*** Begin section ***

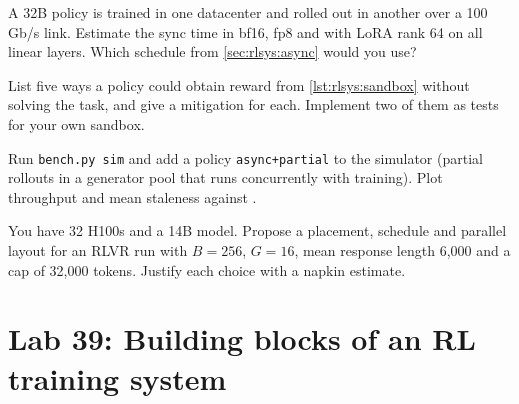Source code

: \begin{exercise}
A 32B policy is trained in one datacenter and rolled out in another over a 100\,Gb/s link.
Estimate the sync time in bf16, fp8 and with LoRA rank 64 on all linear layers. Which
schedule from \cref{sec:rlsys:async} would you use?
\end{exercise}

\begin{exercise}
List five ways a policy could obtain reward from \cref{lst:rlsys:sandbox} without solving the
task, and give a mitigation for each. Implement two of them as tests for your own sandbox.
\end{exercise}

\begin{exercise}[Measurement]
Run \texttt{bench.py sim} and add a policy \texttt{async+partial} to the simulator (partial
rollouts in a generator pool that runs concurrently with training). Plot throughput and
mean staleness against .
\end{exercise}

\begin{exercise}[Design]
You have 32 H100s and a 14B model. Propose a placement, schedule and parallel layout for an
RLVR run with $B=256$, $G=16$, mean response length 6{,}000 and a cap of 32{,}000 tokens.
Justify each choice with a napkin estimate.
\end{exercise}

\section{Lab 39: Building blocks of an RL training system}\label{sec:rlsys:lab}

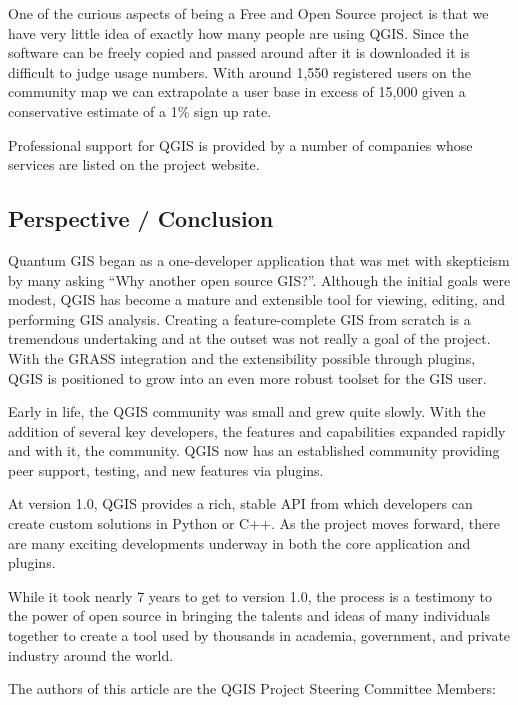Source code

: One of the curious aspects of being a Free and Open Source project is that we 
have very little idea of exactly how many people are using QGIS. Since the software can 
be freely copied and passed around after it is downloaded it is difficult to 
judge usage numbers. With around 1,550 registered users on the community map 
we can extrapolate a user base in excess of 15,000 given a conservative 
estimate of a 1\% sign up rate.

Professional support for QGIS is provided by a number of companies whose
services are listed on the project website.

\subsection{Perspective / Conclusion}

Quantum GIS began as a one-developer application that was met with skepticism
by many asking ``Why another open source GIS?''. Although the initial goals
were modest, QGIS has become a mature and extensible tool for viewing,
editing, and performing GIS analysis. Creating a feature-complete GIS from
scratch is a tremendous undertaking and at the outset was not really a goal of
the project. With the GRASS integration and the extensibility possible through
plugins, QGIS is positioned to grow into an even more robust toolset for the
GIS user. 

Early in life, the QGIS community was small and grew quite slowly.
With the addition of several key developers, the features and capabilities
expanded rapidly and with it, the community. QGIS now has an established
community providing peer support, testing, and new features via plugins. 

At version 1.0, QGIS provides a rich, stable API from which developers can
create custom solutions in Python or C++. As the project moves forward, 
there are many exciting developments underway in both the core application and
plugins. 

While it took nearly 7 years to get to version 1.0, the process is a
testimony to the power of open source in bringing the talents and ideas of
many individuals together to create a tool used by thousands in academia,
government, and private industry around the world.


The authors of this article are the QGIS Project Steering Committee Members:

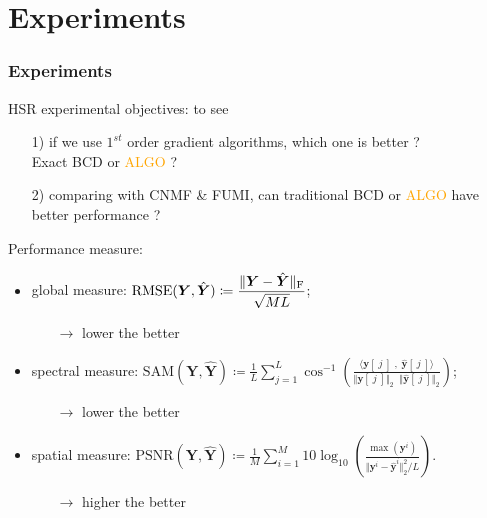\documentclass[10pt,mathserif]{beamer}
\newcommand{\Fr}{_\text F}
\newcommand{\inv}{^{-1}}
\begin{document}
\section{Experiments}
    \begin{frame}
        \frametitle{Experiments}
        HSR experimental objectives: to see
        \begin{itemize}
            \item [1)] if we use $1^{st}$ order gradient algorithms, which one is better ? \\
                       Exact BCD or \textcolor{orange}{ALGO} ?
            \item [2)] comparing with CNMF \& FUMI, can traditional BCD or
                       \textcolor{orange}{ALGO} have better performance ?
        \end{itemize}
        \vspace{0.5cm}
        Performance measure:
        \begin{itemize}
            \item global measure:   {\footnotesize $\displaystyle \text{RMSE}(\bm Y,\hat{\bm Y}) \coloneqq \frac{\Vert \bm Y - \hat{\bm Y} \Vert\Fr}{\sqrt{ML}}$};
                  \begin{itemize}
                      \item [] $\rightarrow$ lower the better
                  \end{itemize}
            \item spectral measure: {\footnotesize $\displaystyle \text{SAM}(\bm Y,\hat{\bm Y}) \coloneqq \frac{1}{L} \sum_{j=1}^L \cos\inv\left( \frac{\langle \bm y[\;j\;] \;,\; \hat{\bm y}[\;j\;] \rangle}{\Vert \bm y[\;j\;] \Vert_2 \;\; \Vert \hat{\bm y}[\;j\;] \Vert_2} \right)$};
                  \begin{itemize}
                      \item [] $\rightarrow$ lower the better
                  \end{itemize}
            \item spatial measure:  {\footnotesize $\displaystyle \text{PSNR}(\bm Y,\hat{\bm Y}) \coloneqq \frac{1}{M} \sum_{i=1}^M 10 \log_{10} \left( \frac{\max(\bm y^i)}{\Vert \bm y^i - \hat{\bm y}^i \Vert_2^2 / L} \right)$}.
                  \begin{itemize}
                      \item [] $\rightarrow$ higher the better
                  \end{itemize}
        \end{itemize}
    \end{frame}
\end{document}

*** End section ***

Requirement ▸ Copy nothing but the lines from the first one in the listing through the line with "rollouts in a", and omit the pictures.

Output of the exercise ▸
Source code

: \begin{exercise}
A 32B policy is trained in one datacenter and rolled out in another over a 100\,Gb/s link.
Estimate the sync time in bf16, fp8 and with LoRA rank 64 on all linear layers. Which
schedule from \cref{sec:rlsys:async} would you use?
\end{exercise}

\begin{exercise}
List five ways a policy could obtain reward from \cref{lst:rlsys:sandbox} without solving the
task, and give a mitigation for each. Implement two of them as tests for your own sandbox.
\end{exercise}

\begin{exercise}[Measurement]
Run \texttt{bench.py sim} and add a policy \texttt{async+partial} to the simulator (partial
rollouts in a generator pool that runs concurrently with training). Plot throughput and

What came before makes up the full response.